◆ Exercise directions ◆
Could you please retype exactly the lines from the start of the records below through the line that contains "#2. Problem statement", both included, and leave out the pictures?

◆ Study material ◆
◇ ◇ ◇
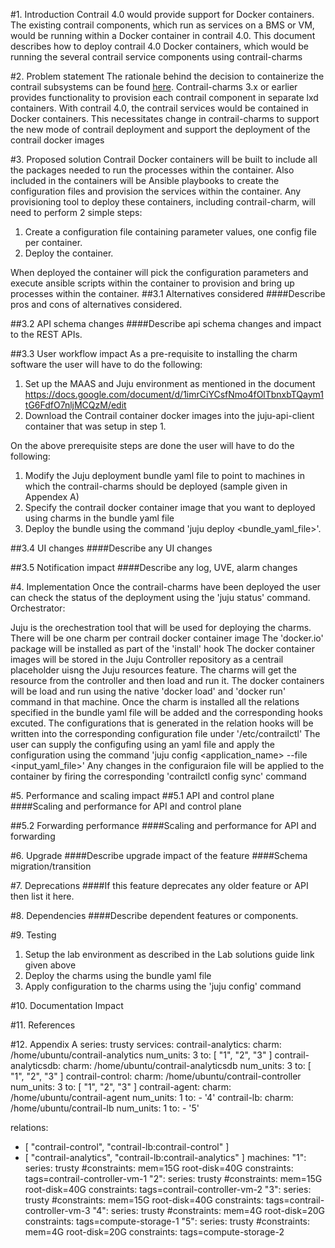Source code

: 
#1. Introduction
Contrail 4.0 would provide support for Docker containers. The existing contrail components, which run as services on a BMS or VM, would be running within a Docker container in contrail 4.0. 
This document describes how to deploy contrail 4.0 Docker containers, which would be running the several contrail service components using contrail-charms

#2. Problem statement
The rationale behind the decision to containerize the contrail subsystems can be found [here]( https://github.com/Juniper/contrail-docker/blob/master/specs/contrail-docker.md). Contrail-charms 3.x or earlier provides functionality to provision each contrail component in separate lxd containers. With contrail 4.0, the contrail services would be contained in Docker containers. This necessitates change in contrail-charms to support the new mode of contrail deployment and support the deployment of the contrail docker images

#3. Proposed solution
Contrail Docker containers will be built to include all the packages needed to run the processes within the container. Also included in the containers will be Ansible playbooks to create the configuration files and provision the services within the container. Any provisioning tool to deploy these containers, including contrail-charm, will need to perform 2 simple steps:

1.   Create a configuration file containing parameter values, one config file per container.
2.   Deploy the container.

When deployed the container will pick the configuration parameters and execute ansible scripts within the container to provision and bring up processes within the container.
##3.1 Alternatives considered
####Describe pros and cons of alternatives considered.

##3.2 API schema changes
####Describe api schema changes and impact to the REST APIs.

##3.3 User workflow impact
As a pre-requisite to installing the charm software the user will have to do the following:

1. Set up the MAAS and Juju environment as mentioned in the document https://docs.google.com/document/d/1imrCiYCsfNmo4fOlTbnxbTQaym1tG6FdfO7nljMCQzM/edit
2. Download the Contrail container docker images into the juju-api-client container that was setup in step 1.

On the above prerequisite steps are done the user will have to do the following:

1. Modify the Juju deployment bundle yaml file to point to machines in which the contrail-charms should be deployed (sample given in Appendex A)
2. Specify the contrail docker container image that you want to deployed using charms in the bundle yaml file
3. Deploy the bundle using the command 'juju deploy <bundle_yaml_file>'.

##3.4 UI changes
####Describe any UI changes

##3.5 Notification impact
####Describe any log, UVE, alarm changes


#4. Implementation
Once the contrail-charms have been deployed the user can check the status of the deployment using the 'juju status' command.
Orchestrator:

Juju is the orechestration tool that will be used for deploying the charms.
There will be one charm per contrail docker container image
The 'docker.io' package will be installed as part of the 'install' hook
The docker container images will be stored in the Juju Controller repository as a centrail placeholder uisng the Juju resources feature. The charms will get the resource from the controller and then load and run it. The docker containers will be load and run using the native 'docker load' and 'docker run' command in that machine.
Once the charm is installed all the relations specified in the bundle yaml file will be added and the corresponding hooks excuted. The configurations that is generated in the relation hooks will be written into the corresponding configuration file under '/etc/contrailctl'
The user can supply the configufing using an yaml file and apply the configuration using the command 'juju config <application_name> --file <input_yaml_file>'
Any changes in the configuraion file will be applied to the container by firing the corresponding 'contrailctl config sync' command 


#5. Performance and scaling impact
##5.1 API and control plane
####Scaling and performance for API and control plane

##5.2 Forwarding performance
####Scaling and performance for API and forwarding

#6. Upgrade
####Describe upgrade impact of the feature
####Schema migration/transition

#7. Deprecations
####If this feature deprecates any older feature or API then list it here.

#8. Dependencies
####Describe dependent features or components.

#9. Testing
1. Setup the lab environment as described in the Lab solutions guide link given above
2. Deploy the charms using the bundle yaml file
3. Apply configuration to the charms using the 'juju config' command

#10. Documentation Impact

#11. References

#12. Appendix A
series: trusty
services:
  contrail-analytics:
    charm: /home/ubuntu/contrail-analytics
    num_units: 3
    to: [ "1", "2", "3" ]
  contrail-analyticsdb:
    charm: /home/ubuntu/contrail-analyticsdb
    num_units: 3
    to: [ "1", "2", "3" ]
  contrail-control:
    charm: /home/ubuntu/contrail-controller
    num_units: 3
    to: [ "1", "2", "3" ]
  contrail-agent:
    charm: /home/ubuntu/contrail-agent
    num_units: 1
    to:
      - '4'
      contrail-lb:
    charm: /home/ubuntu/contrail-lb
    num_units: 1
    to:
      - '5'

relations:
  - [ "contrail-control", "contrail-lb:contrail-control" ]
  - [ "contrail-analytics", "contrail-lb:contrail-analytics" ]
machines:
  "1":
    series: trusty
    #constraints: mem=15G root-disk=40G
    constraints: tags=contrail-controller-vm-1
  "2":
    series: trusty
    #constraints: mem=15G root-disk=40G
    constraints: tags=contrail-controller-vm-2
  "3":
    series: trusty
    #constraints: mem=15G root-disk=40G
    constraints: tags=contrail-controller-vm-3
    "4":
    series: trusty
    #constraints: mem=4G root-disk=20G
    constraints: tags=compute-storage-1
  "5":
    series: trusty
    #constraints: mem=4G root-disk=20G
    constraints: tags=compute-storage-2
◇ ◇ ◇
◆ Result for this exercise ◆
Source code

: 
#1. Introduction
Contrail 4.0 would provide support for Docker containers. The existing contrail components, which run as services on a BMS or VM, would be running within a Docker container in contrail 4.0. 
This document describes how to deploy contrail 4.0 Docker containers, which would be running the several contrail service components using contrail-charms

#2. Problem statement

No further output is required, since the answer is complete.